A General Tool for Anaphora Resolution, GuiTAR


Overview


GuiTAR stands for "General-purpose Tool for Anaphora Resolution". It was developed in Java at Essex University between 2003 -- 2005 (see older pages, no longer updated)

It was brushed up and put up on sourceforge more recently with the hope that it may be of use to others. Details of experiments and how it was used for research can be found in my PhD thesis, also available as published manuscript.

You could cite it as follows:

- Kabadjov, Mijail (2010). Anaphora Resolution and Discourse-new Classification: A Comprehensive Evaluation. VDM Verlag Dr. Müller. ISBN: 978-3639244472.


Installation/Building sources


Download GuiTAR sources from here

Untar and unzip the sources to a working directory. Then, start from the README.

Remember to set the classpath to include all the .jar files in the lib subdirectory (there is a simple shell script included, called 'print-classpath.sh', which returns the correct classpath on standard output).


Running GuiTAR

I. Preprocessing-phase 1: Text-to-XML Conversion

Follow the instructions given here (Charniak's full parser is used).

If you have used ltchunk previously, you might want to try using it. It may work as well, but I have not tried it myself.

II. Preprocessing-phase 2: Syntactic heuristics

This step has changed so the first time you run the system over your input you should add the command line option '-prepro' to the command described in sec. III below.

III. Anaphora Resolution

Try this for command-line help:

java -jar gtar3.0.3.jar -help

which will give you a list of available options. If you do not provide options a graphical user interface will be invoked, BUT it is not updated with the last changes, so it is recommendable not to use it for the moment.
Here are a few examples on how you can invoke the system:

java -jar gtar3.0.3.jar -log -t penntagSet.ini -verbose -i file1 file2 file3...

This is probably the most recommended way for using it. It should work as with previous versions. With the option "-i" you can provide an open-ended list of input files. Even though it is open-ended there is a limitation on how many files you can provide (specially on the Windows prompt), therefore a more useful option for many input files would be "-f" followed by a name of (text) file containing the list of input file names (one per line). Additionally, the "-t" option is almost a must (uses the Penn Tree Bank tag set used by Charniak's parser), since if it is not provided it will by default use a tag set employed by a proprietary software XELDA (which I have not used for long).

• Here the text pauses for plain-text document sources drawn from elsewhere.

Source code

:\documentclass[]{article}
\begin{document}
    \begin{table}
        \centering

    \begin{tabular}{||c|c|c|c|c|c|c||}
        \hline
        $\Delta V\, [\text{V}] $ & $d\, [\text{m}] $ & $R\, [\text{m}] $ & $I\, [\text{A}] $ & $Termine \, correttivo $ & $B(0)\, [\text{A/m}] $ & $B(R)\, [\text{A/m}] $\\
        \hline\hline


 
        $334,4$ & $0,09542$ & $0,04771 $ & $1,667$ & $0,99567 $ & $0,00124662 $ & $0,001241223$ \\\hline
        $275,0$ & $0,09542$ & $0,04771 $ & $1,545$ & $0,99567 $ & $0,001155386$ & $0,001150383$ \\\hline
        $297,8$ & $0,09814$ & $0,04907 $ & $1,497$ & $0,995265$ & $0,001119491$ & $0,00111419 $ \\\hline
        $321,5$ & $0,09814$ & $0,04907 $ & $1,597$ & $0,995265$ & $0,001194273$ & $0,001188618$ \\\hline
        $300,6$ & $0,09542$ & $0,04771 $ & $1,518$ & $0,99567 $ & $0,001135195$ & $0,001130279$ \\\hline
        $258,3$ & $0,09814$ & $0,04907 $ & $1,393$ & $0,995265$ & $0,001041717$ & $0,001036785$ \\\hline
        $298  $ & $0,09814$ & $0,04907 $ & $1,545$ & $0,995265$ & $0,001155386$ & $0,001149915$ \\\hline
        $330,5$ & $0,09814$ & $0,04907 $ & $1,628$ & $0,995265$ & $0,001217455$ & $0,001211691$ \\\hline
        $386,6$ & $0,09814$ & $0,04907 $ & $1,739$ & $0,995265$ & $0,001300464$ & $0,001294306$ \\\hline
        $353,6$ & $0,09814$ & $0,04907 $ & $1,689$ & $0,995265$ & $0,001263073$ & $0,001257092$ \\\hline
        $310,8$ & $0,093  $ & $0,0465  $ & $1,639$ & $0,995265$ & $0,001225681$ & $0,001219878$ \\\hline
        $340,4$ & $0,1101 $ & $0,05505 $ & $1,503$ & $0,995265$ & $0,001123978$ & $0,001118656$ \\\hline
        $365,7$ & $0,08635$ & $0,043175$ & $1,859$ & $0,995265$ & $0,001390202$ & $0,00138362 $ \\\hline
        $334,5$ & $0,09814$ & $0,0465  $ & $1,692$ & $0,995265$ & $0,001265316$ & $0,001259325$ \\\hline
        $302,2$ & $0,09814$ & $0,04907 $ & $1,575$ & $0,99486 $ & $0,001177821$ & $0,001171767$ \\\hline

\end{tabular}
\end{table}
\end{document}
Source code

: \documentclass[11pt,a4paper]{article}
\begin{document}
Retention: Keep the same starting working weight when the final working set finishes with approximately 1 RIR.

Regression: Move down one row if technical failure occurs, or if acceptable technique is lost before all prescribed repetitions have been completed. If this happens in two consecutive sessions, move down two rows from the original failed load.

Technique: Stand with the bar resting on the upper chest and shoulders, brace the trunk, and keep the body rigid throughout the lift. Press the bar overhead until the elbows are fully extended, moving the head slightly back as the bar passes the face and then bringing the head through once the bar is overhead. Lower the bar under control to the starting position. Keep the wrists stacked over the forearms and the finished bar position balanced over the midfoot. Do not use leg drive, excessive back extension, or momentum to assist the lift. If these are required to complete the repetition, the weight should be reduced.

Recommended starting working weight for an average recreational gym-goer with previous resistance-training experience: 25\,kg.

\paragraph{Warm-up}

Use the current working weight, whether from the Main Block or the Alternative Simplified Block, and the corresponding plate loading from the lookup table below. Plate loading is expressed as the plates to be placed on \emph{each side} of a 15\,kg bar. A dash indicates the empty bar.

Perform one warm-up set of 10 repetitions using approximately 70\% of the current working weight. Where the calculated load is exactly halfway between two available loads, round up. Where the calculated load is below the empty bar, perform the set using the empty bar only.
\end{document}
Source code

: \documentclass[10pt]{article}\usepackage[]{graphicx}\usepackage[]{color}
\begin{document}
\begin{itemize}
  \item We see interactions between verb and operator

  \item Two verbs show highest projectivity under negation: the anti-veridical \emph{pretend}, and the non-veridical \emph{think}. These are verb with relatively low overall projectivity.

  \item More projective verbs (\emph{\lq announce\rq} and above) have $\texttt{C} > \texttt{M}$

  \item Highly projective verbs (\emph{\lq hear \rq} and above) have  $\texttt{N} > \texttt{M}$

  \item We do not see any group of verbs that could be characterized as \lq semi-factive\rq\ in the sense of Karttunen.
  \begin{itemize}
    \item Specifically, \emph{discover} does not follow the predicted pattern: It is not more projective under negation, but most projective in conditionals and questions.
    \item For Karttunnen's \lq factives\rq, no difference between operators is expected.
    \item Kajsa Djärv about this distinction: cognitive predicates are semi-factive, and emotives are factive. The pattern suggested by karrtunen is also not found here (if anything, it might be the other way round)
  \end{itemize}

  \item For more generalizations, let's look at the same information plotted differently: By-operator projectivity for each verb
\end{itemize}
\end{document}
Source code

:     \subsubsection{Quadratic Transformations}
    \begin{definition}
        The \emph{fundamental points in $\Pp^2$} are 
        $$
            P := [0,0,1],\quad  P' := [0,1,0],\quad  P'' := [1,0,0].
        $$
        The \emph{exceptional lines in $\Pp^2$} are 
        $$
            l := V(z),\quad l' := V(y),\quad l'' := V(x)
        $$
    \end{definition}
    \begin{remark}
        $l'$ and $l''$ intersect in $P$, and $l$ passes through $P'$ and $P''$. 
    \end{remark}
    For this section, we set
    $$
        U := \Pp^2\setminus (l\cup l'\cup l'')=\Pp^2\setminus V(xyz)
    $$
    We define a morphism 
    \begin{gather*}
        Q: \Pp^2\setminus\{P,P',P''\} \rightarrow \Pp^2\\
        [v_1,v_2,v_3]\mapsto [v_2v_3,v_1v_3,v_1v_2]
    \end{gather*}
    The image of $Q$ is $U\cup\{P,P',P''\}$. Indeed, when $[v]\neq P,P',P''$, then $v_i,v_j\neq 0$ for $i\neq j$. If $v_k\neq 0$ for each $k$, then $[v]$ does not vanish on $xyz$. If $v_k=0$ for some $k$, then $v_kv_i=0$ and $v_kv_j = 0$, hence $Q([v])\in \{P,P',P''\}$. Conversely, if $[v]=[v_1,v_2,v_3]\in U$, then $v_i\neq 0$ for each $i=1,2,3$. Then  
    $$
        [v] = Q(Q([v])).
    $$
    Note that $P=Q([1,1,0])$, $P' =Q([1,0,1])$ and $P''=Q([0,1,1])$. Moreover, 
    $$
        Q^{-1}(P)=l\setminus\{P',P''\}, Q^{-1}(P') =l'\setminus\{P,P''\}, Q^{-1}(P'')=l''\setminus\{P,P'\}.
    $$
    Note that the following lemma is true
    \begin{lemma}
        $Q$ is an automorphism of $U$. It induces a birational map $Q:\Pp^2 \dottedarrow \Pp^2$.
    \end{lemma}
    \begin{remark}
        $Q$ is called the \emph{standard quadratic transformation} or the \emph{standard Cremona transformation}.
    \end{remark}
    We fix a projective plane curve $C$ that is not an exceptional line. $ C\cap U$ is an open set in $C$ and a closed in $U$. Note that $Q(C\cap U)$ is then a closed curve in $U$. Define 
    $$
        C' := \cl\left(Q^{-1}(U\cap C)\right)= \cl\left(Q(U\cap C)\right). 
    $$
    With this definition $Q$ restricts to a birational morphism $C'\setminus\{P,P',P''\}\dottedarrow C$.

This new version of GuiTAR also features a discourse-new classifier and in the zip file there are two trained models: one is for a Support Vector Machines (SVM) classifier using software LIBSVM and the other is a Maximum Entropy classifier using the openNLP package MAXENT. But in order to use this facility, one must provide a valid Google Key, as some of the classifier's input features are computed by querying google through its API. The way to provide this key, is by editing the file "penntagSet.ini" (or "tagSet.ini" if using XELDA) and replacing the value "kkk" of the parameter "GOOGLE_KEY". Otherwise google features will not be computed, and possibly the system will not behave as expected. Here is how you can invoke either one or the other classifiers:

java -jar gtar3.0.3.jar -log -t penntagSet.ini -verbose -svm gnmvpc.libsvm -f masxmlFilesVPCGNM.txt

java -jar gtar3.0.3.jar -log -t penntagSet.ini -verbose -maxent gnmvpc.maxent -f masxmlFilesVPCGNM.txt

Note the libsvm model is composed of two files: one with the normalization ranges of input features and the other one with the model. The maxent model is the model itself, so any feature normalization should be done externally.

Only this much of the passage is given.